Exercise instructions —
Give again, exactly as written, each line of the material below starting at the line that contains "[Job Role Section" and ending at the line that contains "[Save and Manage". Both ends count, and no other line does.
= = = = = = =
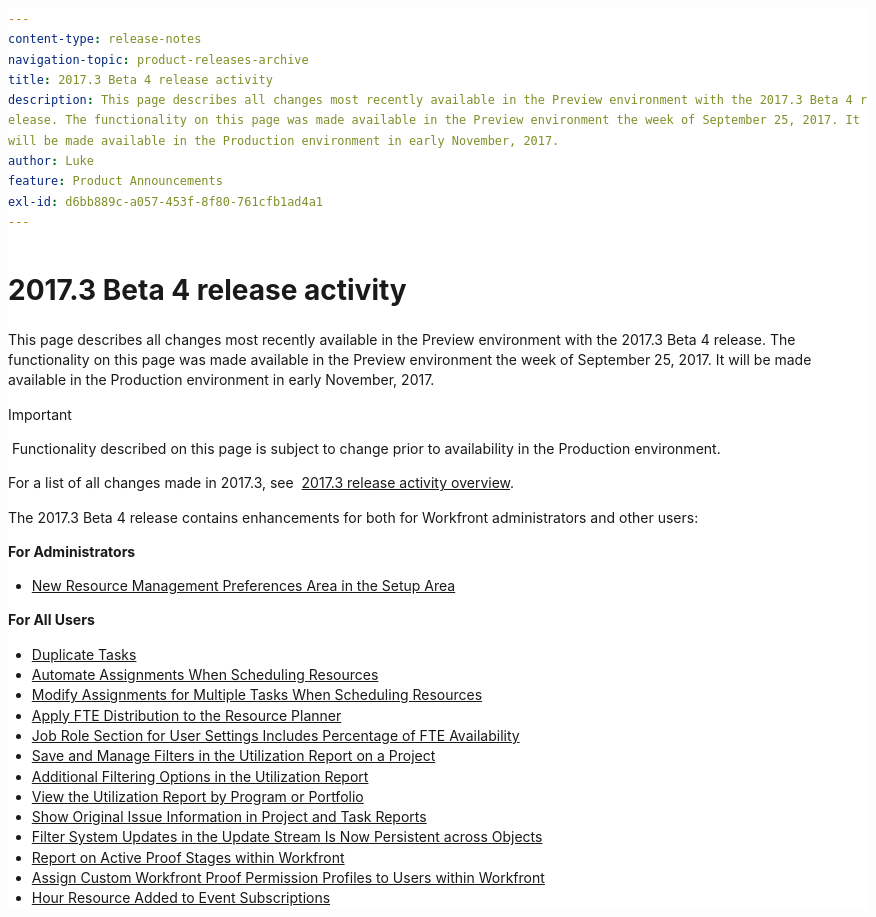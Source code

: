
 ```yaml
---
content-type: release-notes
navigation-topic: product-releases-archive
title: 2017.3 Beta 4 release activity
description: This page describes all changes most recently available in the Preview environment with the 2017.3 Beta 4 release. The functionality on this page was made available in the Preview environment the week of September 25, 2017. It will be made available in the Production environment in early November, 2017.
author: Luke
feature: Product Announcements
exl-id: d6bb889c-a057-453f-8f80-761cfb1ad4a1
---
```

# 2017.3 Beta 4 release activity

This page describes all changes most recently available in the Preview environment with the 2017.3 Beta 4 release. The functionality on this page was made available in the Preview environment the week of September 25, 2017. It will be made available in&nbsp;the Production environment in early November, 2017.

>[!IMPORTANT]
>
>&nbsp;Functionality described on this page is subject to change prior to availability in the Production environment.

For a list of all changes made in 2017.3, see&nbsp; [2017.3 release activity overview](../../../../product-announcements/product-releases/quarterly-release-archive/2017.3-release-activity/2017.3-release-activity-overview.md).

The 2017.3 Beta 4 release contains enhancements for both for Workfront administrators and other users:

**For Administrators**

* [New Resource Management Preferences Area in the Setup Area](#new-resource-management-preferences-area-in-the-setup-area)

**For All Users**

* [Duplicate Tasks](#duplicate-tasks) 
* [Automate Assignments When Scheduling Resources](#automate-assignments-when-scheduling-resources) 
* [Modify Assignments for Multiple Tasks When Scheduling Resources](#modify-assignments-for-multiple-tasks-when-scheduling-resources) 
* [Apply FTE Distribution to the Resource Planner](#apply-fte-distribution-to-the-resource-planner) 
* [Job Role Section for User Settings Includes Percentage of FTE Availability](#job-role-section-for-user-settings-includes-percentage-of-fte-availability) 
* [Save and Manage Filters in the Utilization Report on a Project](#save-and-manage-filters-in-the-utilization-report-on-a-project) 
* [Additional Filtering Options in the Utilization Report](#additional-filtering-options-in-the-utilization-report) 
* [View the Utilization Report by Program or Portfolio](#view-the-utilization-report-by-program-or-portfolio) 
* [Show Original Issue Information in Project and Task Reports](#show-original-issue-information-in-project-and-task-reports) 
* [Filter System Updates in the Update Stream Is Now Persistent across Objects](#filter-system-updates-in-the-update-stream-is-now-persistent-across-objects) 
* [Report on Active Proof Stages within Workfront](#report-on-active-proof-stages-within-workfront) 
* [Assign Custom Workfront Proof Permission Profiles to Users within Workfront](#assign-custom-workfront-proof-permission-profiles-to-users-within-workfront) 
* [Hour Resource Added to Event Subscriptions](#hour-resource-added-to-event-subscriptions)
= = = = = = =
Answer to the problem —
* [Job Role Section for User Settings Includes Percentage of FTE Availability](#job-role-section-for-user-settings-includes-percentage-of-fte-availability) 
* [Save and Manage Filters in the Utilization Report on a Project](#save-and-manage-filters-in-the-utilization-report-on-a-project) 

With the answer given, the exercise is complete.